Single by Insane Clown Posse

from the EP A Carnival Christmas
- Released: 1997
- Studio: The Fun House (Detroit, Michigan)
- Genre: Comedy hip hop, horrorcore
- Length: 4:22
- Label: Psychopathic
- Songwriter(s): Violent J; Shaggy 2 Dope; Mike E. Clark;
- Producer(s): Mike E. Clark

Insane Clown Posse singles chronology
| "Hokus Pokus" (1997) | "Santa's a Fat Bitch" (1997) | "How Many Times?" (1998) |

= Santa's a Fat Bitch =

1994 song by Insane Clown Posse

"Santa's a Fat Bitch" is a song written and performed by American hip hop duo Insane Clown Posse from their 1994 extended play A Carnival Christmas.

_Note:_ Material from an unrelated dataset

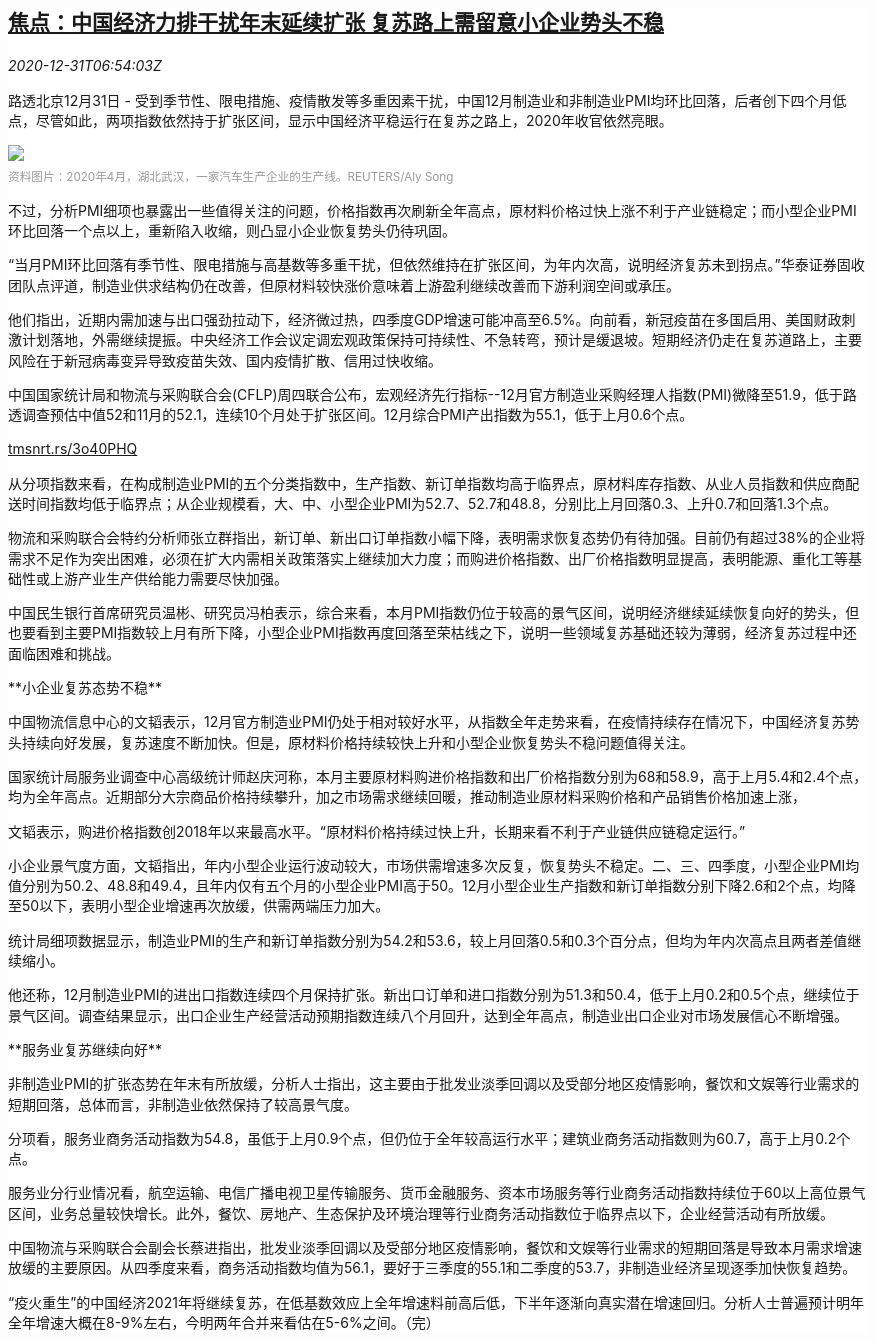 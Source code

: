 
[焦点：中国经济力排干扰年末延续扩张 复苏路上需留意小企业势头不稳](https://cn.reuters.com/article/cdepth-china-pmi-economy-recovery-1231-idCNKBS2950JE)
------

<div><i>2020-12-31T06:54:03Z</i></div><p>路透北京12月31日 - 受到季节性、限电措施、疫情散发等多重因素干扰，中国12月制造业和非制造业PMI均环比回落，后者创下四个月低点，尽管如此，两项指数依然持于扩张区间，显示中国经济平稳运行在复苏之路上，2020年收官依然亮眼。</p><img src="https://static.reuters.com/resources/r/?m=02&d=20201231&t=2&i=1546240491&r=LYNXMPEGBU08W" width="100%"><div><small style="color: #999;">资料图片：2020年4月，湖北武汉，一家汽车生产企业的生产线。REUTERS/Aly Song</small></div><p>不过，分析PMI细项也暴露出一些值得关注的问题，价格指数再次刷新全年高点，原材料价格过快上涨不利于产业链稳定；而小型企业PMI环比回落一个点以上，重新陷入收缩，则凸显小企业恢复势头仍待巩固。</p><p>“当月PMI环比回落有季节性、限电措施与高基数等多重干扰，但依然维持在扩张区间，为年内次高，说明经济复苏未到拐点。”华泰证券固收团队点评道，制造业供求结构仍在改善，但原材料较快涨价意味着上游盈利继续改善而下游利润空间或承压。</p><p>他们指出，近期内需加速与出口强劲拉动下，经济微过热，四季度GDP增速可能冲高至6.5%。向前看，新冠疫苗在多国启用、美国财政刺激计划落地，外需继续提振。中央经济工作会议定调宏观政策保持可持续性、不急转弯，预计是缓退坡。短期经济仍走在复苏道路上，主要风险在于新冠病毒变异导致疫苗失效、国内疫情扩散、信用过快收缩。</p><p>中国国家统计局和物流与采购联合会(CFLP)周四联合公布，宏观经济先行指标--12月官方制造业采购经理人指数(PMI)微降至51.9，低于路透调查预估中值52和11月的52.1，连续10个月处于扩张区间。12月综合PMI产出指数为55.1，低于上月0.6个点。</p><p><a href="https://tmsnrt.rs/3o40PHQ">tmsnrt.rs/3o40PHQ</a></p><p>从分项指数来看，在构成制造业PMI的五个分类指数中，生产指数、新订单指数均高于临界点，原材料库存指数、从业人员指数和供应商配送时间指数均低于临界点；从企业规模看，大、中、小型企业PMI为52.7、52.7和48.8，分别比上月回落0.3、上升0.7和回落1.3个点。</p><p>物流和采购联合会特约分析师张立群指出，新订单、新出口订单指数小幅下降，表明需求恢复态势仍有待加强。目前仍有超过38%的企业将需求不足作为突出困难，必须在扩大内需相关政策落实上继续加大力度；而购进价格指数、出厂价格指数明显提高，表明能源、重化工等基础性或上游产业生产供给能力需要尽快加强。</p><p>中国民生银行首席研究员温彬、研究员冯柏表示，综合来看，本月PMI指数仍位于较高的景气区间，说明经济继续延续恢复向好的势头，但也要看到主要PMI指数较上月有所下降，小型企业PMI指数再度回落至荣枯线之下，说明一些领域复苏基础还较为薄弱，经济复苏过程中还面临困难和挑战。</p><p>**小企业复苏态势不稳**</p><p>中国物流信息中心的文韬表示，12月官方制造业PMI仍处于相对较好水平，从指数全年走势来看，在疫情持续存在情况下，中国经济复苏势头持续向好发展，复苏速度不断加快。但是，原材料价格持续较快上升和小型企业恢复势头不稳问题值得关注。</p><p>国家统计局服务业调查中心高级统计师赵庆河称，本月主要原材料购进价格指数和出厂价格指数分别为68和58.9，高于上月5.4和2.4个点，均为全年高点。近期部分大宗商品价格持续攀升，加之市场需求继续回暖，推动制造业原材料采购价格和产品销售价格加速上涨，</p><p>文韬表示，购进价格指数创2018年以来最高水平。“原材料价格持续过快上升，长期来看不利于产业链供应链稳定运行。”</p><p>小企业景气度方面，文韬指出，年内小型企业运行波动较大，市场供需增速多次反复，恢复势头不稳定。二、三、四季度，小型企业PMI均值分别为50.2、48.8和49.4，且年内仅有五个月的小型企业PMI高于50。12月小型企业生产指数和新订单指数分别下降2.6和2个点，均降至50以下，表明小型企业增速再次放缓，供需两端压力加大。</p><p>统计局细项数据显示，制造业PMI的生产和新订单指数分别为54.2和53.6，较上月回落0.5和0.3个百分点，但均为年内次高点且两者差值继续缩小。</p><p>他还称，12月制造业PMI的进出口指数连续四个月保持扩张。新出口订单和进口指数分别为51.3和50.4，低于上月0.2和0.5个点，继续位于景气区间。调查结果显示，出口企业生产经营活动预期指数连续八个月回升，达到全年高点，制造业出口企业对市场发展信心不断增强。</p><p>**服务业复苏继续向好**</p><p>非制造业PMI的扩张态势在年末有所放缓，分析人士指出，这主要由于批发业淡季回调以及受部分地区疫情影响，餐饮和文娱等行业需求的短期回落，总体而言，非制造业依然保持了较高景气度。</p><p>分项看，服务业商务活动指数为54.8，虽低于上月0.9个点，但仍位于全年较高运行水平；建筑业商务活动指数则为60.7，高于上月0.2个点。</p><p>服务业分行业情况看，航空运输、电信广播电视卫星传输服务、货币金融服务、资本市场服务等行业商务活动指数持续位于60以上高位景气区间，业务总量较快增长。此外，餐饮、房地产、生态保护及环境治理等行业商务活动指数位于临界点以下，企业经营活动有所放缓。</p><p>中国物流与采购联合会副会长蔡进指出，批发业淡季回调以及受部分地区疫情影响，餐饮和文娱等行业需求的短期回落是导致本月需求增速放缓的主要原因。从四季度来看，商务活动指数均值为56.1，要好于三季度的55.1和二季度的53.7，非制造业经济呈现逐季加快恢复趋势。</p><p>“疫火重生”的中国经济2021年将继续复苏，在低基数效应上全年增速料前高后低，下半年逐渐向真实潜在增速回归。分析人士普遍预计明年全年增速大概在8-9%左右，今明两年合并来看估在5-6%之间。（完）</p>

It was recorded at the Fun House in Detroit and produced by Mike E. Clark.

The song also appeared in ICP's compilation albums Forgotten Freshness (1995) and Forgotten Freshness Volumes 1 & 2 (1998), and was released in 1997 as the B-side on Kerrang! magazine's free 7-inch single of "Halls of Illusions".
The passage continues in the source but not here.